Lent out shares

Except that shorting has provably been healthy for markets.

Heck, the GME’s events that lead to many retail investors losing quite a decent amount of money only have been so devastating because of lack of shorting :person_shrugging:

Sources

https://www.investopedia.com/ask/answers/012815/how-does-short-selling-help-market-and-investors.asp

More explanation

A short seller is going to act exactly as a long buyer.

He is going to sell a market top, and buy a market bottom, and pretty much at the same moments a long buyer would do it.

These operations help smoothen out securities’ prices.

The main difference resides in the incentive.

Incentives of long buyer, governments, investment funds, stock brokers, stock article publisher’s, exchanges, and everyone else, is for prices to go up and up and up. More money flowing, more bonds issued, more commissions, more advertisment money.

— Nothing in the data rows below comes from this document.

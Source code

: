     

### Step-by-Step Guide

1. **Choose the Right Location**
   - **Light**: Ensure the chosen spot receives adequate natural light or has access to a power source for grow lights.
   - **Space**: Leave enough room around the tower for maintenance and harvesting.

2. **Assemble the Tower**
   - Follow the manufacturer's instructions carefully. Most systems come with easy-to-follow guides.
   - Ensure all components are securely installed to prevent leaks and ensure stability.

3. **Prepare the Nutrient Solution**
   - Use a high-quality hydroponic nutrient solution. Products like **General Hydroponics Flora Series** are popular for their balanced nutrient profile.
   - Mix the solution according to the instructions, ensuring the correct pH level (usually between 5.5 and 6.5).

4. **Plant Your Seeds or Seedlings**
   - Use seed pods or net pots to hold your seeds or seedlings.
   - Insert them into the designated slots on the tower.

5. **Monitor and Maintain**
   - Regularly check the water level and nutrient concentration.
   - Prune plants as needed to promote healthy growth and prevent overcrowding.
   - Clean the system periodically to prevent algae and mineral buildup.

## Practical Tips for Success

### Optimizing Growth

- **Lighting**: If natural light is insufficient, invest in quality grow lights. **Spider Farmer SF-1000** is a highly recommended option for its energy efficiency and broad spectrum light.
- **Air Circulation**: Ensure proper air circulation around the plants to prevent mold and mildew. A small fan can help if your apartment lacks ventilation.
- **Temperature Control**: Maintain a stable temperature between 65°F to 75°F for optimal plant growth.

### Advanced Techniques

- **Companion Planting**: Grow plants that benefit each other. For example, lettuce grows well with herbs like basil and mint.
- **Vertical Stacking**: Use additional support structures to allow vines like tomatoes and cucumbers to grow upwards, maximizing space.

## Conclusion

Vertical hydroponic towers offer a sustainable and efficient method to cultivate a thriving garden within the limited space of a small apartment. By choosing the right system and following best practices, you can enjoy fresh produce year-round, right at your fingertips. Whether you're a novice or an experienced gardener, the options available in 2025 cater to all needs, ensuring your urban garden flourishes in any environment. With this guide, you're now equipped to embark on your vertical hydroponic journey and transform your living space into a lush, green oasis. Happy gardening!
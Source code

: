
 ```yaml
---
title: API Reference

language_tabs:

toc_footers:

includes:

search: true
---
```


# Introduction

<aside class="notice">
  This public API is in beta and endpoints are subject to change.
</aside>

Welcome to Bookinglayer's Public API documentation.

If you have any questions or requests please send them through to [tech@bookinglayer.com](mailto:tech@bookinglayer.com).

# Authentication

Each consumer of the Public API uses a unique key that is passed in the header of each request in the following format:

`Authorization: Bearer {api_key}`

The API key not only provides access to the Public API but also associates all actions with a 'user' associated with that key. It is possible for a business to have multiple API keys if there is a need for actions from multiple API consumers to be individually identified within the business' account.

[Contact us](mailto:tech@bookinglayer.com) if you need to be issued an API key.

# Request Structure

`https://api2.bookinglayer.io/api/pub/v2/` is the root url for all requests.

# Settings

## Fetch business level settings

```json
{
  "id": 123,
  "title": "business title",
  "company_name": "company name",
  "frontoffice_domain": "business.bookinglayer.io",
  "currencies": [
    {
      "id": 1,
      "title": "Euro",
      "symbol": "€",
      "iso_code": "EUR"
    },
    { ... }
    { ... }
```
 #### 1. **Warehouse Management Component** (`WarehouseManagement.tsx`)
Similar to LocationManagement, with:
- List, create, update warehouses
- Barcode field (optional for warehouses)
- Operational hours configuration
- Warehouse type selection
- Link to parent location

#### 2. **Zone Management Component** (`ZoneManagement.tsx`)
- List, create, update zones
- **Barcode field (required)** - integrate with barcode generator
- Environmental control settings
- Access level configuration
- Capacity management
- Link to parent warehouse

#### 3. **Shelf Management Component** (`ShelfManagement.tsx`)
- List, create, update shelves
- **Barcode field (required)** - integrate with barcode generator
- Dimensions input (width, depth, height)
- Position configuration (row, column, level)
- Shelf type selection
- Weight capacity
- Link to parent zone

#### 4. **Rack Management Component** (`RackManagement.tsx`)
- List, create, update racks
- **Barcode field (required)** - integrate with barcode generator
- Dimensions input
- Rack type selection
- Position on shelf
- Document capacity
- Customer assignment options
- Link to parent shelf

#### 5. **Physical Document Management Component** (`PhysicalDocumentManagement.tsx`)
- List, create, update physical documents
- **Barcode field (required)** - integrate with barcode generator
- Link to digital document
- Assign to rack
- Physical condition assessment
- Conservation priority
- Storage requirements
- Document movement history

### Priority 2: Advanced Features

Those incentives have been proven to render markets extremely toxics and unhealthy. Finances disconnect from the real economy, bubbles are created, and systemic risks propagate throughout the economy.

The repercussions of which result in destruction of value, not only in the financial markets, but in the rest of the economy as well. People lose their jobs, their pension, their appartement, or even die.

Short sellers are the only players in the market with an opposed incentive. So much so, that on top of selling bubbles in formation, and buying markets dips, they tend to have to produce research paper of their thesis if they have any hope of not being liquidated.

Those are not to destroy a market, or steal anybody’s money.
These are to maintain a healthy link between pricing of financial assets and underlying real assets.

Without short sellers, the Stock Market is but a Ponzi.